The Manufacturing Ladder (How Every Country Industrializes)
Manufacturing does not arrive fully formed. It progresses through stages:
Level 1: SKD / CKD Assembly
Packaging, final assembly, quality testing, certification
Level 2: Large Components
Plastic casings, batteries, chargers, cables, accessories
Level 3: Electronics Assembly
PCB design, SMD placement, PCB stuffing
Level 4: Component Manufacturing
Displays, non-VLSI electronics
Level 5: Advanced Semiconductors
Chip design, fabless IP, foundry fabrication
Pakistan is currently strong in Levels 1–2, expanding into Level 3, with emerging Level 5 design capability. Every successful manufacturing economy started at Level 1. Without exception.

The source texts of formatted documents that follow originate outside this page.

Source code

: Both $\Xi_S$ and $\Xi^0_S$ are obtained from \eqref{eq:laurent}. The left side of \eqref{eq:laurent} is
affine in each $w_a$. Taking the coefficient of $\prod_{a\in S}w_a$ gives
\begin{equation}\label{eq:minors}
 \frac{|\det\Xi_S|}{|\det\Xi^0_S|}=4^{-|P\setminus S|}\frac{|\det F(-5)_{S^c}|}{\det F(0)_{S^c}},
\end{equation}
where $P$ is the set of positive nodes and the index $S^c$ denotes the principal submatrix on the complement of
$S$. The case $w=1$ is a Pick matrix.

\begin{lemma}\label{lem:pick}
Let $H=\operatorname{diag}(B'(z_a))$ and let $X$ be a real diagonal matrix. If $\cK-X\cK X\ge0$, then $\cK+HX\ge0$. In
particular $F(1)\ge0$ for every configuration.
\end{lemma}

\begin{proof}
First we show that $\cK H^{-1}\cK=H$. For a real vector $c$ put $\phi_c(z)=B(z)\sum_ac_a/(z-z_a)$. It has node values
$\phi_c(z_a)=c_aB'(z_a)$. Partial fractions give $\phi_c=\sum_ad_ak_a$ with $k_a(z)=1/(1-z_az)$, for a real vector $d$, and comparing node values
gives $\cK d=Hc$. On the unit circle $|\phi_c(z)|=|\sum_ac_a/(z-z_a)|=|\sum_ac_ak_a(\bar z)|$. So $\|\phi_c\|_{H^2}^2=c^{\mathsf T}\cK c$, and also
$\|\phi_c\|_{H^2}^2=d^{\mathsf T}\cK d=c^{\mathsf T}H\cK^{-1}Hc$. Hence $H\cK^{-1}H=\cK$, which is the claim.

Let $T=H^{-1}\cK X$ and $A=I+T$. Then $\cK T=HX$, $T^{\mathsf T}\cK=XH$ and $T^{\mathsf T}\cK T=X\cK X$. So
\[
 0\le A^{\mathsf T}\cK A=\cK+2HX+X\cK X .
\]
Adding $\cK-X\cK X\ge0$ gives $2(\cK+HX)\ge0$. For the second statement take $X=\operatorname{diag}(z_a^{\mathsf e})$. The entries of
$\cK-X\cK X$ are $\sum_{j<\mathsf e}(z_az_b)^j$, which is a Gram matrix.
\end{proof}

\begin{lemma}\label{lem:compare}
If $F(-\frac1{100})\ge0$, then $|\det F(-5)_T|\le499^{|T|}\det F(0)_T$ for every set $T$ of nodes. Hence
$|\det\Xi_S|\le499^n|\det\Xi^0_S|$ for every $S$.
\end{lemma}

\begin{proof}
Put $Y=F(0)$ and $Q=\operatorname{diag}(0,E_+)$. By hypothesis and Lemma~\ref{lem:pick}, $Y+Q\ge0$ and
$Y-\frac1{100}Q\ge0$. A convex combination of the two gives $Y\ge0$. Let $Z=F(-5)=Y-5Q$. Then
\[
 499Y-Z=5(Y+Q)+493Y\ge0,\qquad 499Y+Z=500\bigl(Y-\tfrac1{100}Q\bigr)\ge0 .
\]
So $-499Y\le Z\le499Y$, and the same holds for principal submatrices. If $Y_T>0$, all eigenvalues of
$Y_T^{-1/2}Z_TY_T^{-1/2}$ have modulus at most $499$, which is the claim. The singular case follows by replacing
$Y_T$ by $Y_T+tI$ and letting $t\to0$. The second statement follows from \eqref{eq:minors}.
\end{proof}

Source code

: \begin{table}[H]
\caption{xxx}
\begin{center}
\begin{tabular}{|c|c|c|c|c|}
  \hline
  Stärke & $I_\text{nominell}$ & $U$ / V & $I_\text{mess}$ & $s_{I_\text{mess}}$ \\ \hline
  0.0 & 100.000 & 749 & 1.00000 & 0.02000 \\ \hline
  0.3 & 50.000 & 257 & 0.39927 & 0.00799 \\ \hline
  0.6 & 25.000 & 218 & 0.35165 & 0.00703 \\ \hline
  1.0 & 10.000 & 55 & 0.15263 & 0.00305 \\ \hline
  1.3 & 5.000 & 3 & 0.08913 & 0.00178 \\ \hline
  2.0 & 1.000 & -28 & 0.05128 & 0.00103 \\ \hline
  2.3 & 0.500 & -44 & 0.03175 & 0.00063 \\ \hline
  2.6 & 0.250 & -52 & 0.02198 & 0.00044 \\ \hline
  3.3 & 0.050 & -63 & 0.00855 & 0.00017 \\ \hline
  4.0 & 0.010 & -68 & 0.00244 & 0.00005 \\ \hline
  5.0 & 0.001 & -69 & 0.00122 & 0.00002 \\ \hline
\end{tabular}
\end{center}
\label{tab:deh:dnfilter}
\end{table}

Jobs, Skills, and Foreign Exchange
According to Pakistan Mobile Phone Manufacturers Association, the sector supports 40,000+ direct and indirect jobs in 2024. Other estimates place direct employment near 60,000.
Eight dedicated training centers now graduate 5,000+ technical staff annually, with 12,000 workers trained in advanced manufacturing processes.
Local manufacturing reduced Pakistan’s mobile phone import bill by $1.2 billion in 2024, a 35% year-on-year decline, while contributing PKR 15 billion in tax revenue.
This is not symbolic industrialization. It is balance-of-payments relief.